(Beginning of Available records)

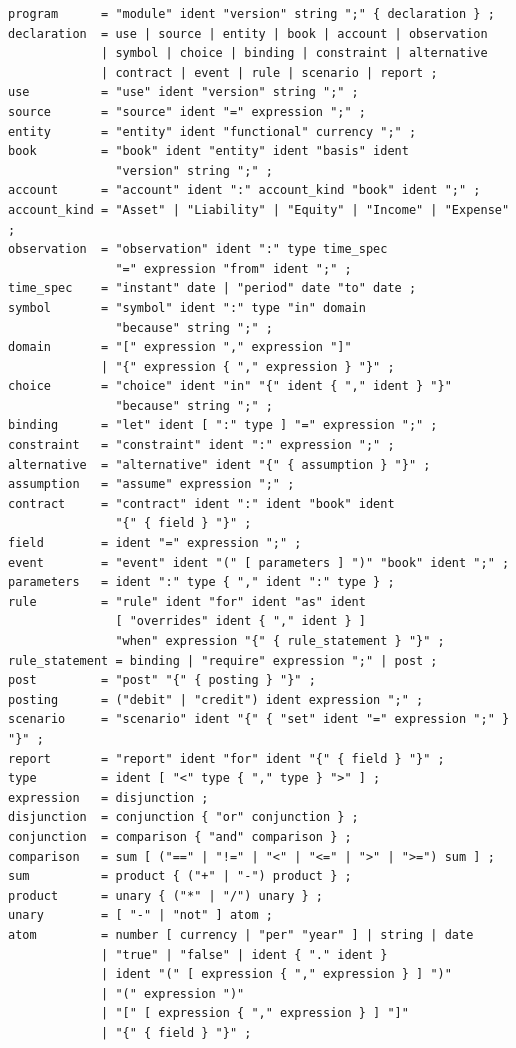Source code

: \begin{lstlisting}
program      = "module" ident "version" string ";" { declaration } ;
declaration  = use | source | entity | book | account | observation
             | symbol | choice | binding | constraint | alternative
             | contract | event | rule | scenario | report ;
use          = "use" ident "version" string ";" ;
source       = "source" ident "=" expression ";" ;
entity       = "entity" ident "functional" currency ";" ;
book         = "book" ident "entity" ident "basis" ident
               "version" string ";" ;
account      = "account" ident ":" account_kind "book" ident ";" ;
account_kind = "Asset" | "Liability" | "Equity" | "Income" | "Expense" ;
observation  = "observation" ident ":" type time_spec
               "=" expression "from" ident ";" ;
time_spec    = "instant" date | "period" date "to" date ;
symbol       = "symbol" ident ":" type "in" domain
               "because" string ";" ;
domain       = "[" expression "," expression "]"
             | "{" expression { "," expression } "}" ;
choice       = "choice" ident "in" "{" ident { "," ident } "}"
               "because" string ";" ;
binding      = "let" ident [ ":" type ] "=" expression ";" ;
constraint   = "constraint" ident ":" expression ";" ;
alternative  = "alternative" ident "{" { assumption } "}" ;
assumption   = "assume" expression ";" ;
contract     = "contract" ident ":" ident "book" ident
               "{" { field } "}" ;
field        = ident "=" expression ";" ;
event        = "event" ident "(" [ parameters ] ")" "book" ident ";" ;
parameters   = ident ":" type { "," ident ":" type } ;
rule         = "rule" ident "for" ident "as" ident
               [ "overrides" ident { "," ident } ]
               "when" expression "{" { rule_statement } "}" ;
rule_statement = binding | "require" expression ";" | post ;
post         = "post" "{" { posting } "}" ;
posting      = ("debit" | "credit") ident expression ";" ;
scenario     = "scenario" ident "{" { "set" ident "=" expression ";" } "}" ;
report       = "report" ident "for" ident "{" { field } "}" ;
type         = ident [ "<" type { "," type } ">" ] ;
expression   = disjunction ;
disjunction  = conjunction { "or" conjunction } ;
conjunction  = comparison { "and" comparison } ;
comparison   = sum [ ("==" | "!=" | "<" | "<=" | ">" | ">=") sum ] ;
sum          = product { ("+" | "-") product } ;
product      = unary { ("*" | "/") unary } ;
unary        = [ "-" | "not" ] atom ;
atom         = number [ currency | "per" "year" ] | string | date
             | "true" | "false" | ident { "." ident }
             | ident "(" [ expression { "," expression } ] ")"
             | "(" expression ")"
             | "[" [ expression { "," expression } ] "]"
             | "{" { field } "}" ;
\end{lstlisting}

(End of Available records)

Once more, please print all the lines above exactly, without their pictures.

* [Output of the task]
Source code

: \begin{lstlisting}
program      = "module" ident "version" string ";" { declaration } ;
declaration  = use | source | entity | book | account | observation
             | symbol | choice | binding | constraint | alternative
             | contract | event | rule | scenario | report ;
use          = "use" ident "version" string ";" ;
source       = "source" ident "=" expression ";" ;
entity       = "entity" ident "functional" currency ";" ;
book         = "book" ident "entity" ident "basis" ident
               "version" string ";" ;
account      = "account" ident ":" account_kind "book" ident ";" ;
account_kind = "Asset" | "Liability" | "Equity" | "Income" | "Expense" ;
observation  = "observation" ident ":" type time_spec
               "=" expression "from" ident ";" ;
time_spec    = "instant" date | "period" date "to" date ;
symbol       = "symbol" ident ":" type "in" domain
               "because" string ";" ;
domain       = "[" expression "," expression "]"
             | "{" expression { "," expression } "}" ;
choice       = "choice" ident "in" "{" ident { "," ident } "}"
               "because" string ";" ;
binding      = "let" ident [ ":" type ] "=" expression ";" ;
constraint   = "constraint" ident ":" expression ";" ;
alternative  = "alternative" ident "{" { assumption } "}" ;
assumption   = "assume" expression ";" ;
contract     = "contract" ident ":" ident "book" ident
               "{" { field } "}" ;
field        = ident "=" expression ";" ;
event        = "event" ident "(" [ parameters ] ")" "book" ident ";" ;
parameters   = ident ":" type { "," ident ":" type } ;
rule         = "rule" ident "for" ident "as" ident
               [ "overrides" ident { "," ident } ]
               "when" expression "{" { rule_statement } "}" ;
rule_statement = binding | "require" expression ";" | post ;
post         = "post" "{" { posting } "}" ;
posting      = ("debit" | "credit") ident expression ";" ;
scenario     = "scenario" ident "{" { "set" ident "=" expression ";" } "}" ;
report       = "report" ident "for" ident "{" { field } "}" ;
type         = ident [ "<" type { "," type } ">" ] ;
expression   = disjunction ;
disjunction  = conjunction { "or" conjunction } ;
conjunction  = comparison { "and" comparison } ;
comparison   = sum [ ("==" | "!=" | "<" | "<=" | ">" | ">=") sum ] ;
sum          = product { ("+" | "-") product } ;
product      = unary { ("*" | "/") unary } ;
unary        = [ "-" | "not" ] atom ;
atom         = number [ currency | "per" "year" ] | string | date
             | "true" | "false" | ident { "." ident }
             | ident "(" [ expression { "," expression } ] ")"
             | "(" expression ")"
             | "[" [ expression { "," expression } ] "]"
             | "{" { field } "}" ;
\end{lstlisting}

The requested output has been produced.